▸ **Work required**: Every record must appear in your copy exactly as written, with no pictures.

*** Block opens ***

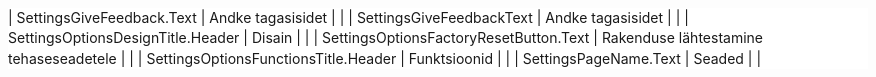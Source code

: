 | SettingsGiveFeedback.Text                                          | Andke tagasisidet                                                                                                                                                                                                                                                                                                                                                                                                                                                                                                                                                                                                                                                                                                                                                                                                        |                |
| SettingsGiveFeedbackText                                           | Andke tagasisidet                                                                                                                                                                                                                                                                                                                                                                                                                                                                                                                                                                                                                                                                                                                                                                                                        |                |
| SettingsOptionsDesignTitle.Header                                  | Disain                                                                                                                                                                                                                                                                                                                                                                                                                                                                                                                                                                                                                                                                                                                                                                                                                   |                |
| SettingsOptionsFactoryResetButton.Text                             | Rakenduse lähtestamine tehaseseadetele                                                                                                                                                                                                                                                                                                                                                                                                                                                                                                                                                                                                                                                                                                                                                                                   |                |
| SettingsOptionsFunctionsTitle.Header                               | Funktsioonid                                                                                                                                                                                                                                                                                                                                                                                                                                                                                                                                                                                                                                                                                                                                                                                                             |                |
| SettingsPageName.Text                                              | Seaded                                                                                                                                                                                                                                                                                                                                                                                                                                                                                                                                                                                                                                                                                                                                                                                                                   |                |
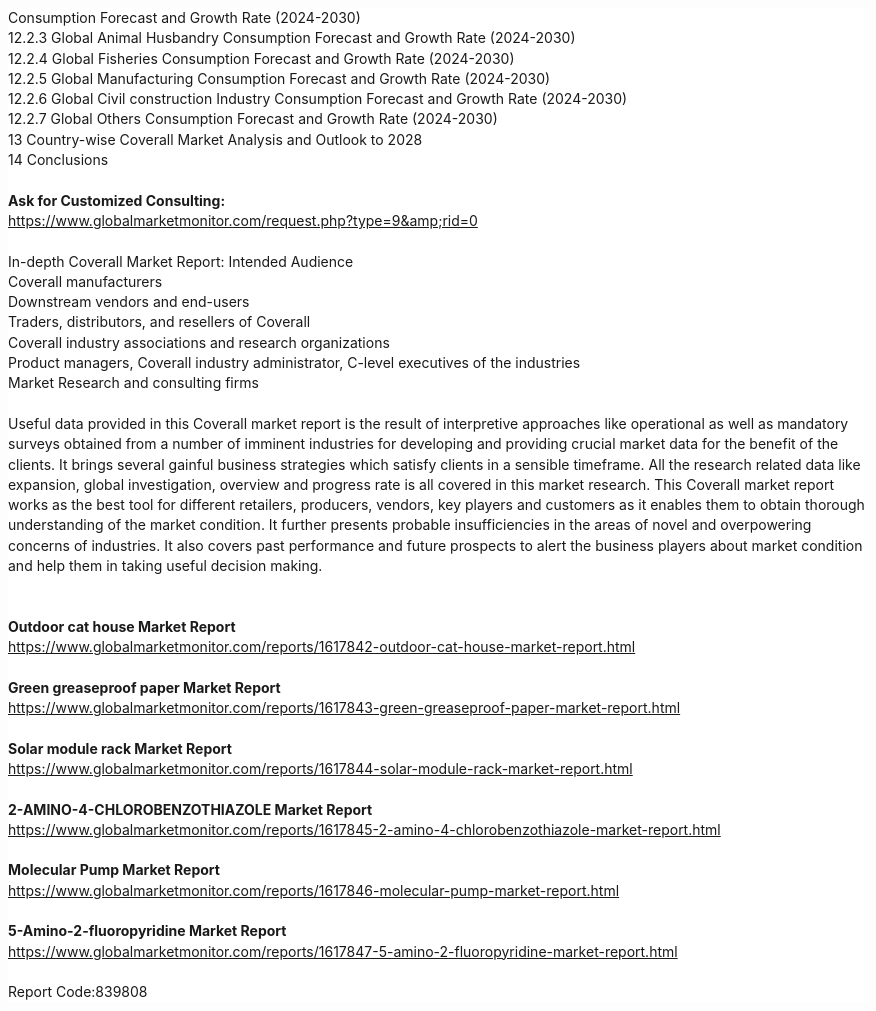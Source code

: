 Consumption Forecast and Growth Rate (2024-2030)<br />12.2.3 Global Animal Husbandry Consumption Forecast and Growth Rate (2024-2030)<br />12.2.4 Global Fisheries Consumption Forecast and Growth Rate (2024-2030)<br />12.2.5 Global Manufacturing Consumption Forecast and Growth Rate (2024-2030)<br />12.2.6 Global Civil construction Industry Consumption Forecast and Growth Rate (2024-2030)<br />12.2.7 Global Others Consumption Forecast and Growth Rate (2024-2030)<br />13 Country-wise Coverall Market Analysis and Outlook to 2028<br />14 Conclusions<br /><br /><strong>Ask for Customized Consulting:</strong><br /><a href="https://www.globalmarketmonitor.com/request.php?type=9&amp;rid=0">https://www.globalmarketmonitor.com/request.php?type=9&amp;rid=0</a><br /><br />In-depth Coverall Market Report: Intended Audience<br />Coverall manufacturers<br />Downstream vendors and end-users<br />Traders, distributors, and resellers of Coverall<br />Coverall industry associations and research organizations<br />Product managers, Coverall industry administrator, C-level executives of the industries<br />Market Research and consulting firms<br /><br />Useful data provided in this Coverall market report is the result of interpretive approaches like operational as well as mandatory surveys obtained from a number of imminent industries for developing and providing crucial market data for the benefit of the clients. It brings several gainful business strategies which satisfy clients in a sensible timeframe. All the research related data like expansion, global investigation, overview and progress rate is all covered in this market research. This Coverall market report works as the best tool for different retailers, producers, vendors, key players and customers as it enables them to obtain thorough understanding of the market condition. It further presents probable insufficiencies in the areas of novel and overpowering concerns of industries. It also covers past performance and future prospects to alert the business players about market condition and help them in taking useful decision making.<br /><br /><strong><br /></strong><strong>Outdoor cat house Market Report</strong><br /><a href="https://www.globalmarketmonitor.com/reports/1617842-outdoor-cat-house-market-report.html">https://www.globalmarketmonitor.com/reports/1617842-outdoor-cat-house-market-report.html</a><br /><br /><strong>Green greaseproof paper Market Report</strong><br /><a href="https://www.globalmarketmonitor.com/reports/1617843-green-greaseproof-paper-market-report.html">https://www.globalmarketmonitor.com/reports/1617843-green-greaseproof-paper-market-report.html</a><br /><br /><strong>Solar module rack Market Report</strong><br /><a href="https://www.globalmarketmonitor.com/reports/1617844-solar-module-rack-market-report.html">https://www.globalmarketmonitor.com/reports/1617844-solar-module-rack-market-report.html</a><br /><br /><strong>2-AMINO-4-CHLOROBENZOTHIAZOLE Market Report</strong><br /><a href="https://www.globalmarketmonitor.com/reports/1617845-2-amino-4-chlorobenzothiazole-market-report.html">https://www.globalmarketmonitor.com/reports/1617845-2-amino-4-chlorobenzothiazole-market-report.html</a><br /><br /><strong>Molecular Pump Market Report</strong><br /><a href="https://www.globalmarketmonitor.com/reports/1617846-molecular-pump-market-report.html">https://www.globalmarketmonitor.com/reports/1617846-molecular-pump-market-report.html</a><br /><br /><strong>5-Amino-2-fluoropyridine Market Report</strong><br /><a href="https://www.globalmarketmonitor.com/reports/1617847-5-amino-2-fluoropyridine-market-report.html">https://www.globalmarketmonitor.com/reports/1617847-5-amino-2-fluoropyridine-market-report.html</a><br /><br />Report Code:839808</p>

*** Block closes ***

▸ **Response area**:
Source code

: | SettingsGiveFeedback.Text                                          | Andke tagasisidet                                                                                                                                                                                                                                                                                                                                                                                                                                                                                                                                                                                                                                                                                                                                                                                                        |                |
| SettingsGiveFeedbackText                                           | Andke tagasisidet                                                                                                                                                                                                                                                                                                                                                                                                                                                                                                                                                                                                                                                                                                                                                                                                        |                |
| SettingsOptionsDesignTitle.Header                                  | Disain                                                                                                                                                                                                                                                                                                                                                                                                                                                                                                                                                                                                                                                                                                                                                                                                                   |                |
| SettingsOptionsFactoryResetButton.Text                             | Rakenduse lähtestamine tehaseseadetele                                                                                                                                                                                                                                                                                                                                                                                                                                                                                                                                                                                                                                                                                                                                                                                   |                |
| SettingsOptionsFunctionsTitle.Header                               | Funktsioonid                                                                                                                                                                                                                                                                                                                                                                                                                                                                                                                                                                                                                                                                                                                                                                                                             |                |
| SettingsPageName.Text                                              | Seaded                                                                                                                                                                                                                                                                                                                                                                                                                                                                                                                                                                                                                                                                                                                                                                                                                   |                |
Source code

: Consumption Forecast and Growth Rate (2024-2030)<br />12.2.3 Global Animal Husbandry Consumption Forecast and Growth Rate (2024-2030)<br />12.2.4 Global Fisheries Consumption Forecast and Growth Rate (2024-2030)<br />12.2.5 Global Manufacturing Consumption Forecast and Growth Rate (2024-2030)<br />12.2.6 Global Civil construction Industry Consumption Forecast and Growth Rate (2024-2030)<br />12.2.7 Global Others Consumption Forecast and Growth Rate (2024-2030)<br />13 Country-wise Coverall Market Analysis and Outlook to 2028<br />14 Conclusions<br /><br /><strong>Ask for Customized Consulting:</strong><br /><a href="https://www.globalmarketmonitor.com/request.php?type=9&amp;rid=0">https://www.globalmarketmonitor.com/request.php?type=9&amp;rid=0</a><br /><br />In-depth Coverall Market Report: Intended Audience<br />Coverall manufacturers<br />Downstream vendors and end-users<br />Traders, distributors, and resellers of Coverall<br />Coverall industry associations and research organizations<br />Product managers, Coverall industry administrator, C-level executives of the industries<br />Market Research and consulting firms<br /><br />Useful data provided in this Coverall market report is the result of interpretive approaches like operational as well as mandatory surveys obtained from a number of imminent industries for developing and providing crucial market data for the benefit of the clients. It brings several gainful business strategies which satisfy clients in a sensible timeframe. All the research related data like expansion, global investigation, overview and progress rate is all covered in this market research. This Coverall market report works as the best tool for different retailers, producers, vendors, key players and customers as it enables them to obtain thorough understanding of the market condition. It further presents probable insufficiencies in the areas of novel and overpowering concerns of industries. It also covers past performance and future prospects to alert the business players about market condition and help them in taking useful decision making.<br /><br /><strong><br /></strong><strong>Outdoor cat house Market Report</strong><br /><a href="https://www.globalmarketmonitor.com/reports/1617842-outdoor-cat-house-market-report.html">https://www.globalmarketmonitor.com/reports/1617842-outdoor-cat-house-market-report.html</a><br /><br /><strong>Green greaseproof paper Market Report</strong><br /><a href="https://www.globalmarketmonitor.com/reports/1617843-green-greaseproof-paper-market-report.html">https://www.globalmarketmonitor.com/reports/1617843-green-greaseproof-paper-market-report.html</a><br /><br /><strong>Solar module rack Market Report</strong><br /><a href="https://www.globalmarketmonitor.com/reports/1617844-solar-module-rack-market-report.html">https://www.globalmarketmonitor.com/reports/1617844-solar-module-rack-market-report.html</a><br /><br /><strong>2-AMINO-4-CHLOROBENZOTHIAZOLE Market Report</strong><br /><a href="https://www.globalmarketmonitor.com/reports/1617845-2-amino-4-chlorobenzothiazole-market-report.html">https://www.globalmarketmonitor.com/reports/1617845-2-amino-4-chlorobenzothiazole-market-report.html</a><br /><br /><strong>Molecular Pump Market Report</strong><br /><a href="https://www.globalmarketmonitor.com/reports/1617846-molecular-pump-market-report.html">https://www.globalmarketmonitor.com/reports/1617846-molecular-pump-market-report.html</a><br /><br /><strong>5-Amino-2-fluoropyridine Market Report</strong><br /><a href="https://www.globalmarketmonitor.com/reports/1617847-5-amino-2-fluoropyridine-market-report.html">https://www.globalmarketmonitor.com/reports/1617847-5-amino-2-fluoropyridine-market-report.html</a><br /><br />Report Code:839808</p>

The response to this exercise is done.